• TASK OBJECTIVE: Every line from the one that contains "hơn dữ liệu DB" to the end of the records must be restated word for word. No other line belongs in the answer.

• DATA TO EXAMINE:
^^^^
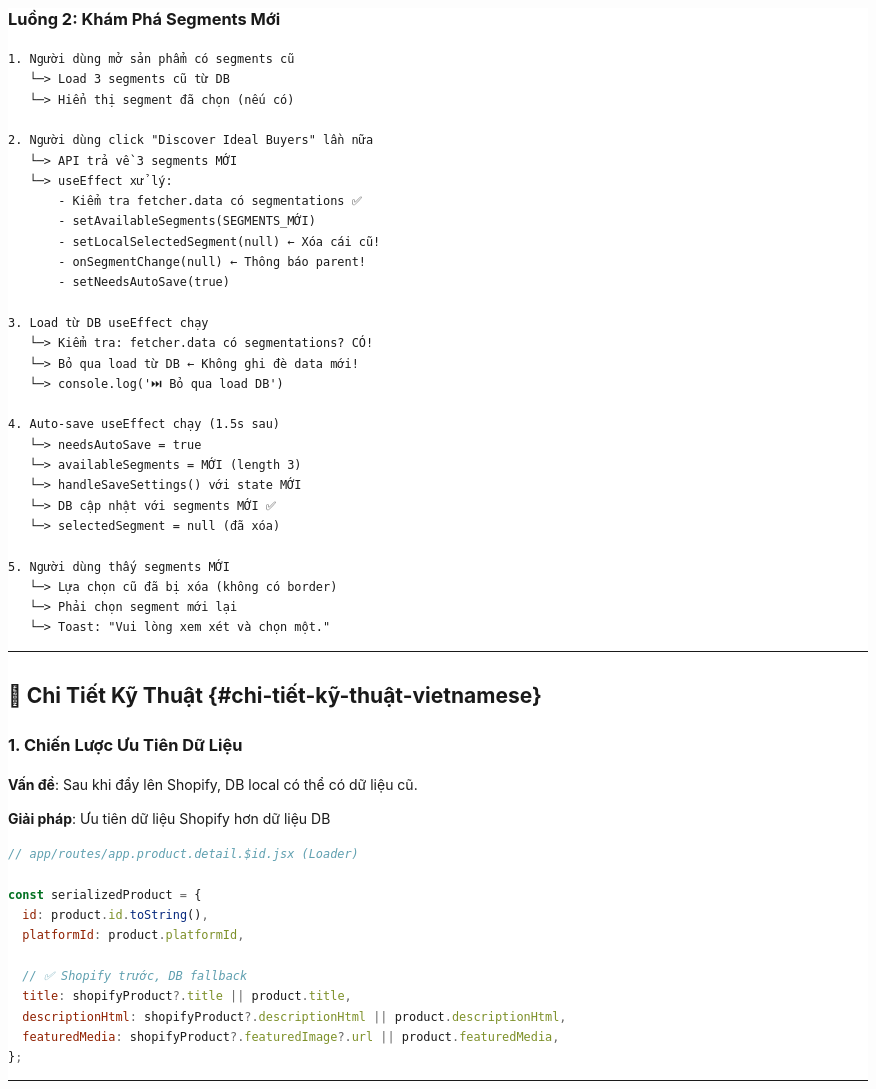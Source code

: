 
### Luồng 2: Khám Phá Segments Mới

```
1. Người dùng mở sản phẩm có segments cũ
   └─> Load 3 segments cũ từ DB
   └─> Hiển thị segment đã chọn (nếu có)

2. Người dùng click "Discover Ideal Buyers" lần nữa
   └─> API trả về 3 segments MỚI
   └─> useEffect xử lý:
       - Kiểm tra fetcher.data có segmentations ✅
       - setAvailableSegments(SEGMENTS_MỚI)
       - setLocalSelectedSegment(null) ← Xóa cái cũ!
       - onSegmentChange(null) ← Thông báo parent!
       - setNeedsAutoSave(true)

3. Load từ DB useEffect chạy
   └─> Kiểm tra: fetcher.data có segmentations? CÓ!
   └─> Bỏ qua load từ DB ← Không ghi đè data mới!
   └─> console.log('⏭️ Bỏ qua load DB')

4. Auto-save useEffect chạy (1.5s sau)
   └─> needsAutoSave = true
   └─> availableSegments = MỚI (length 3)
   └─> handleSaveSettings() với state MỚI
   └─> DB cập nhật với segments MỚI ✅
   └─> selectedSegment = null (đã xóa)

5. Người dùng thấy segments MỚI
   └─> Lựa chọn cũ đã bị xóa (không có border)
   └─> Phải chọn segment mới lại
   └─> Toast: "Vui lòng xem xét và chọn một."
```

---

## 🔧 Chi Tiết Kỹ Thuật {#chi-tiết-kỹ-thuật-vietnamese}

### 1. Chiến Lược Ưu Tiên Dữ Liệu

**Vấn đề**: Sau khi đẩy lên Shopify, DB local có thể có dữ liệu cũ.

**Giải pháp**: Ưu tiên dữ liệu Shopify hơn dữ liệu DB

```javascript
// app/routes/app.product.detail.$id.jsx (Loader)

const serializedProduct = {
  id: product.id.toString(),
  platformId: product.platformId,
  
  // ✅ Shopify trước, DB fallback
  title: shopifyProduct?.title || product.title,
  descriptionHtml: shopifyProduct?.descriptionHtml || product.descriptionHtml,
  featuredMedia: shopifyProduct?.featuredImage?.url || product.featuredMedia,
};
```

---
^^^^
• TASK SOLUTION:
**Giải pháp**: Ưu tiên dữ liệu Shopify hơn dữ liệu DB

```javascript
// app/routes/app.product.detail.$id.jsx (Loader)

const serializedProduct = {
  id: product.id.toString(),
  platformId: product.platformId,
  
  // ✅ Shopify trước, DB fallback
  title: shopifyProduct?.title || product.title,
  descriptionHtml: shopifyProduct?.descriptionHtml || product.descriptionHtml,
  featuredMedia: shopifyProduct?.featuredImage?.url || product.featuredMedia,
};
```

---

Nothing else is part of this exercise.